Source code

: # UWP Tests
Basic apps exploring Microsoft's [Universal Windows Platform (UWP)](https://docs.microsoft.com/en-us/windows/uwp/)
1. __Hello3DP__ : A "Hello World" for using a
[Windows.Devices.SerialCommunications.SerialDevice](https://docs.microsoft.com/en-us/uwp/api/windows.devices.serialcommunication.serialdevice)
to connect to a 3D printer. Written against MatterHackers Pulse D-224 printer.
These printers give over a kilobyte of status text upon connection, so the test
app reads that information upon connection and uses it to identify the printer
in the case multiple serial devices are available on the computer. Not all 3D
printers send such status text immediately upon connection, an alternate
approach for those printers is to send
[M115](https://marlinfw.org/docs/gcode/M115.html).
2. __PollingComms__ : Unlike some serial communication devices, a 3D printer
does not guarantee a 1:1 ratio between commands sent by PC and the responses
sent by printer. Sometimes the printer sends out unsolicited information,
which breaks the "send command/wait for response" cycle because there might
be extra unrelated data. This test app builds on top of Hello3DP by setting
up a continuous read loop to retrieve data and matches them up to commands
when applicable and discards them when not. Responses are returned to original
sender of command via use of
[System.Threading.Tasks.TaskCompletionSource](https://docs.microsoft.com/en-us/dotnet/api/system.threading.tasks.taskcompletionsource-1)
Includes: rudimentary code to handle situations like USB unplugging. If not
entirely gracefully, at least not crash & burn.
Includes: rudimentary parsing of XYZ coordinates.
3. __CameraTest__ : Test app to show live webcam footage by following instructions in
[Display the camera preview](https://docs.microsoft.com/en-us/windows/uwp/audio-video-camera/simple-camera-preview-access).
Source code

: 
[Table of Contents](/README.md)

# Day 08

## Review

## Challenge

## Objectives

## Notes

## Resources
:::::
▶ _What is expected_:
Repeat every line exactly, starting with the first line of the entries, and stop once the line containing "which breaks the" has been given.

▶ _Exercise output_:
Source code

: # UWP Tests
Basic apps exploring Microsoft's [Universal Windows Platform (UWP)](https://docs.microsoft.com/en-us/windows/uwp/)
1. __Hello3DP__ : A "Hello World" for using a
[Windows.Devices.SerialCommunications.SerialDevice](https://docs.microsoft.com/en-us/uwp/api/windows.devices.serialcommunication.serialdevice)
to connect to a 3D printer. Written against MatterHackers Pulse D-224 printer.
These printers give over a kilobyte of status text upon connection, so the test
app reads that information upon connection and uses it to identify the printer
in the case multiple serial devices are available on the computer. Not all 3D
printers send such status text immediately upon connection, an alternate
approach for those printers is to send
[M115](https://marlinfw.org/docs/gcode/M115.html).
2. __PollingComms__ : Unlike some serial communication devices, a 3D printer
does not guarantee a 1:1 ratio between commands sent by PC and the responses
sent by printer. Sometimes the printer sends out unsolicited information,
which breaks the "send command/wait for response" cycle because there might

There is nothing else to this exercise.